Unter dem Schlagwort »Brennende Ukraine« spuckt das nichts vergessende Internet Fotos und News aus von in Flammen stehenden Barrikaden in Kiew und erbitterten Kämpfen in Donezk. Unter diesem Stichwort firmiert aber auch eine neue Sonderausstellung im Deutsch-Russischen Museum in Berlin-Karlshorst, die an die Zeit der deutsch-faschistischen Okkupation der Ukraine erinnert. Sie wurde vom »Nationalen Museum für die Geschichte des Großen Vaterländischen Krieges 1941-1945« in Kiew erarbeitet. Die Karlshorster Museologen haben lediglich einige Bildunterschriften, wo es ihnen zum besseren Verständnis für deutsche Betrachter angebracht erschien, durch kursive Erläuterungen ergänzt. Dem Team um Jörg Morré zu unbestimmt war beispielsweise die Bildlegende: »Sowjetische Kriegsgefangene schaufeln die Gräber der Zivilisten zu, die von den Nazis erschossen wurden, Babij Jar, bei Kiew, Oktober 1941.« Die Karlshorster korrigierten und konkretisierten: »Das Sonderkommando 4 a der Einsatzgruppe C des SS Sicherheitsdienstes erschoss am 29. und 30. September 1941 33 771 jüdische Männer, Frauen und Kinder. Um das Massengrab zu schließen, sprengten Pioniere der Wehrmacht die Ränder der Schlucht von Babij Jar und ließen - wie auf dem Foto zu sehen - das Gelände einebnen.« Und: »In der heutigen Memorialisierung des Ortes steht nicht das Schicksal der Kiewer Juden im Mittelpunkt.«

Die Bilder sind bekannt. Und erschüttern immer wieder: Ein von den Aggressoren in Brand gestecktes Dorf; eine alte Bäuerin, die ihre Hände wie zum Gebet faltet, während die Deutschen ihre einzige Kuh stehlen; ukrainische Kinder müssen Wehrmachtssoldaten die Stiefel blank putzen; ein endloser Zug sowjetischer Kriegsgefangener; am Kiewer Hauptbahnhof werden Zwangsarbeiter in die Züge der Reichsbahn getrieben; Feldgendarmen erhängen Partisanen; eine Straße in Stalino (heute Donezk) ist mit den Leichen von bei lebendigem Leib verbrannten Menschen übersät ...

Die Ukrainische Sozialistische Sowjetrepublik hatte mit die größten menschlichen und materiellen Verluste zu beklagen.
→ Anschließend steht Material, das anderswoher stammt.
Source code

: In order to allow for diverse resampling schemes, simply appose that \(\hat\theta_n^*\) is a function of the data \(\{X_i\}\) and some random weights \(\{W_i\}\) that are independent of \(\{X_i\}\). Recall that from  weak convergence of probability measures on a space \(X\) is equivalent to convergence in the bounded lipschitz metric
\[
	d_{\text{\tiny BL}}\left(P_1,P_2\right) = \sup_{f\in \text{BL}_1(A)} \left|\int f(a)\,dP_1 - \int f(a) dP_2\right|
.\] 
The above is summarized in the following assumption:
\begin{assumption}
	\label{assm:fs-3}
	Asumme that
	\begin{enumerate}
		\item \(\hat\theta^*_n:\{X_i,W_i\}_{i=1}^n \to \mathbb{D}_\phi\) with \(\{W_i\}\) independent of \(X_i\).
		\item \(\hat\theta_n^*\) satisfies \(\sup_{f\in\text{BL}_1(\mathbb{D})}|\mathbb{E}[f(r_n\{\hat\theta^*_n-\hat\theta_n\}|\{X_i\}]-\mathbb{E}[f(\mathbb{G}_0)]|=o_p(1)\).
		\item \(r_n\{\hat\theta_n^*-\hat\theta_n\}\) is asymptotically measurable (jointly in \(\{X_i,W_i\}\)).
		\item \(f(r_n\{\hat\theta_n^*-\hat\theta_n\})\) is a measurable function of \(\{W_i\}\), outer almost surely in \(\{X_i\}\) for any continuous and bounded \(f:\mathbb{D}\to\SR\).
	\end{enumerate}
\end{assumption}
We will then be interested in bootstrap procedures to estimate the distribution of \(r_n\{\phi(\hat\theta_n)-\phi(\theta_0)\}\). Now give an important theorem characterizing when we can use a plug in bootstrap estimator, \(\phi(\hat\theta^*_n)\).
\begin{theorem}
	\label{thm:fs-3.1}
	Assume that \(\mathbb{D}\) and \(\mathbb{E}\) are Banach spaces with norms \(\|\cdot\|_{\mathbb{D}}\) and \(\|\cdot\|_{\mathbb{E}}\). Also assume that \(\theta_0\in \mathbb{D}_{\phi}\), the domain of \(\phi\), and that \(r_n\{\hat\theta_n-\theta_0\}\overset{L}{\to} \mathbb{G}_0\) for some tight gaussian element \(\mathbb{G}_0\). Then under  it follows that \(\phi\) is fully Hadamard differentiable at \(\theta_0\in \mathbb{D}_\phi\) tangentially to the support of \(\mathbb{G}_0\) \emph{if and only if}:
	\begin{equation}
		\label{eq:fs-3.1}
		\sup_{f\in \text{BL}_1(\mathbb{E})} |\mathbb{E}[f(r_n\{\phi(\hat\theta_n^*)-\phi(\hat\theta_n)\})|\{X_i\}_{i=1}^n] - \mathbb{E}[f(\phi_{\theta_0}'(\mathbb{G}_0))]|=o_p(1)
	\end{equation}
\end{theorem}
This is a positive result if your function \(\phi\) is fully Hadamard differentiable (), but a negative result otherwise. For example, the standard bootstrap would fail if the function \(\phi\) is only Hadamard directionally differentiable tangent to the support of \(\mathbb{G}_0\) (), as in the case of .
Genannt wird in der Ausstellung die Zahl von 42 Prozent der Gesamtverluste der UdSSR. 2,4 Millionen Ukrainer wurden zur Sklavenarbeit nach Deutschland deportiert, 1,8 Millionen von den über fünf Millionen sowjetischen Kriegsgefangenen waren Ukrainer. 3,3 Millionen sowjetische Kriegsgefangene starben, weil sie - wie die Ausstellung vermerkt - von der Wehrmacht nicht ernährt, medizinisch nicht versorgt und trotz schlechtem körperlichen Zustand zu härtester Arbeit gezwungen wurden. Sie wurden gezielt ermordet. Der berüchtigte Kommissarbefehl des Oberkommandos der Wehrmacht, bereits am 6. Juni 1941, vor dem Beginn des »Unternehmens Barbarossa, erlassen, wird hier nicht erwähnt.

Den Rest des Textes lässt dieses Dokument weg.